Ideal war eine sanfte, weiche weibliche Form, mit der Führsorge, Wärme und Reinheit verbunden wurde, jedoch auch fragile Eleganz und Schwäche. Eine Frau, die „zu dick“ aussah hatte mit einem ganz anderen Problem zu kämpfen. Freude am Essen wurde als Indiz auf einen ausgeprägten Sexualtrieb gewertet, weshalb eine Frau, die „zu dick“ aussah, gleichzeitig als unmoralisch und unrein gewertet werden konnte. War eine Frau aber „zu dünn“ unterstellten die Menschen des neunzehnten Jahrhunderts ihr Anfälligkeit für Krankheiten und eine unerwünschte Art von Schwäche: Die, die dazu führt, dass die Frau keine gesunden Kinder zur Welt bringen kann. Ein Klischee, das übrigens immer wieder aufkommt besagt, dass Damen sich, um eine noch schmalere Taille zu erreichen, die untersten Rippen entfernen ließen. Dies stimmt nicht. Operationen waren im neunzehnten Jahrhundert oft lebensgefährlich. Schauspielerin Gaynor Rowlands verstarb nach einer notwendigen Blinddarmoperation im Alter von nur 23 Jahren. Dieses Risiko wäre keine Dame im Namen der Schönheit eingegangen. 

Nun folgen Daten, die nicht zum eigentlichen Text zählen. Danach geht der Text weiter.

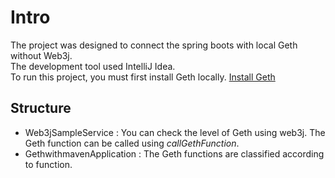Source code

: # Intro
The project was designed to connect the spring boots with local Geth without Web3j.  
The development tool used IntelliJ Idea.  
To run this project, you must first install Geth locally. [Install Geth](https://github.com/ethereum/go-ethereum)

## Structure
* Web3jSampleService : You can check the level of Geth using web3j. The Geth function can be called using *callGethFunction*.
* GethwithmavenApplication : The Geth functions are classified according to function.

Circassian Beauty – Orientalismus und Schönheit 

Ich finde aber durchaus, dass man gut erkennen kann, dass diese Ideale nur in der Theorie so streng und unnachgiebig gewesen sein können. Nicht nur galt gegen Ende des neunzehnten Jahrhunderts die sehr schlanke Elisabeth von Österreich als schönste Frau der Welt, auch gehörte Gaynor Rowlands, rechts abgebildet, zu den schönsten Frauen auf der englischen Bühne um 1900, obwohl sie durchaus mehr Rundungen hatte, als die Idealfigur vorsah. Ihr seht also, dass das viktorianische und frühedwardianische Schönheitsideal andere Formen der Schönheit nicht so konsequent ausschließt, wie man meinen könnte. Ein weiteres wichtiges Indiz weiblicher Schönheit war weiße, gesunde Haut. Hier greift zu einem ein Trend, der Jahrhunderte lang vorgehalten hat: Wer blasse Haut hat, der ist wohlhabend und angesehen genug, um seine Zeit im Haus verbringen zu können. Ein Statussymbol also. Hinzu kommt allerdings im Verlauf des neunzehnten Jahrhunderts ein weiterer Faktor, den man nicht unterschätzen darf. 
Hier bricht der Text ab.